Although TSA are attractive targets for immunotherapy against cancers with viral etiology, the majority of tumor antigens from other cancers are TAA. TAA are non-mutated self antigens from proteins expressed in tumors as well as normal tissues (Table I). TAA can be characterized by their expression pattern as tissue-specific or ubiquitously expressed antigens (reviewed in [63]). For example, cancer-testis (CT) antigens are expressed in the testes and sometimes in the placenta, and are reactivated in tumor cells. The low levels of MHC expression in healthy testes and placenta prevent recognition of CT antigens by the immune system making them targets for T cell therapies. Differentiation antigens are present on both the tumor and the tissue from which the tumor arose and not in other tissues. The most studied of these antigens are the melanoma-differentiation antigens (reviewed in [64]). These include the gp100, Mart-1/Melan-A, pMel-17 and tyrosinase antigens that are products in the melanin-production pathway. These TAA are expressed both in melanomas and in normal melanocytes.

While tissue-specific antigens are expressed in a limited number of tissues, ubiquitously expressed antigens are found on most normal tissues but are often overexpressed in transformed cells. For example, overexpression of telomerase occurs in many cancers, see Table I for more examples. The increased expression of these antigens increases the amount of peptide presented by MHC molecules on the cell surface and augmenting T cell recognition.

TAA that are shared between tumors are practical targets for immunotherapies. However, because they are expressed in normal tissues, T cell responses to TAA may promote autoimmunity. Autoimmune destruction of normal melanocytes, or vitiligo, has been observed in both mice and humans following induction of an immune response against melanoma antigens [65-67]. Furthermore, because TAA are self antigens, the immune system is at least partially tolerant of these proteins, affecting the quality of the tumor-specific T cell repertoire.
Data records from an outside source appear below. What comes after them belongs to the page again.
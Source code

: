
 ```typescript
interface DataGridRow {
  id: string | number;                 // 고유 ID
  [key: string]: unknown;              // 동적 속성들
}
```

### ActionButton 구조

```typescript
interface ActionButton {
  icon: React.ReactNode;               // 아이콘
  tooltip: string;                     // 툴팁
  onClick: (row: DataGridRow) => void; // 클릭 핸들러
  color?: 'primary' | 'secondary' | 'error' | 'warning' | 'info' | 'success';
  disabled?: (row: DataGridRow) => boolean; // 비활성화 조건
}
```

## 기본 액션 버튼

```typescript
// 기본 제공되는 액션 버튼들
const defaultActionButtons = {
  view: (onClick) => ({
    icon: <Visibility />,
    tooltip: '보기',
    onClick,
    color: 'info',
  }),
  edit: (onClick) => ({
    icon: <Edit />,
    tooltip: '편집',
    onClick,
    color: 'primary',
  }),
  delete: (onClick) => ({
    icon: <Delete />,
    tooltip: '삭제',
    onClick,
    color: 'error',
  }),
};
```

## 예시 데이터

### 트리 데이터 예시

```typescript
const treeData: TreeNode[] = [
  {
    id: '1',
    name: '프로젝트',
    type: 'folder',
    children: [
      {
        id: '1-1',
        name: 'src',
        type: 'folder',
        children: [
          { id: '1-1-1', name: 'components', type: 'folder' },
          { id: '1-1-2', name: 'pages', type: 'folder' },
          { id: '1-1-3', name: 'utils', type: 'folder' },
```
3.2 T cell tolerance to tumor-associated antigens

The T cell repertoire must include TCRs that recognize foreign antigens and protect the host from autoimmunity. This balance is achieved through central and peripheral tolerance mechanisms. Central tolerance removes autoreactive T cells from the developing repertoire by negative selection in the thymus [68-70]. If a T cell expresses a TCR with avidity for MHC and self-peptide above a certain threshold, the cell is deleted before reaching the periphery.

Given that TAA are self-proteins, the majority of high-avidity TAA-specific T cells are eliminated in the thymus. Endogenous expression of the p53 tumor antigen results in the deletion of high-avidity p53-reactive T cells that are not deleted in a p53-null mouse [71]. Similarly, mice with a deleted tyrosinase gene have CTL with increased functional avidity for TAA after vaccination with tyrosinase compared to mice sufficient for tyrosinase expression [67]. We have also observed similar results in studies of the gp70 TAA. T cells from mice lacking the gp70 gene bind MHC tetramers loaded with gp70423-431 with increased intensity following vaccination with irradiated tumor compared to those from wild type mice (unpublished data). In each of these models antitumor immunity correlates with the detection of high-avidity TAA-specific T cells. Therefore, elimination of these T cells during negative selection in the thymus likely contributes to the low tumor-reactivity of the peripheral T cell repertoire.

3.3 T cell escape from central tolerance

Although negative selection eliminates a significant portion of the self-reactive repertoire, self-reactive T cells do escape deletion and are found in the periphery. Some T cells escape due to a lack of exposure to antigen in the thymus. In a model of experimental autoimmune encephalomyelitis, T cells specific for the proteolipid protein evade deletion because a shorter splice-variant of the protein is preferentially expressed in the thymus [72, 73]. Self-reactive T cells may also escape negative selection because of poor antigen presentation by MHC [74, 75]. For example, the human melanoma antigen gp100280-288 has a fast dissociation rate from HLA-A*0201 [74]. This poor MHC-binding prevents efficient presentation of antigen in the thymus and non-tolerized T cells enter the periphery. However, the low affinity of gp100280-288 for MHC also results in poor presentation on peripheral tissues and tumors, preventing recognition by peripheral T cells.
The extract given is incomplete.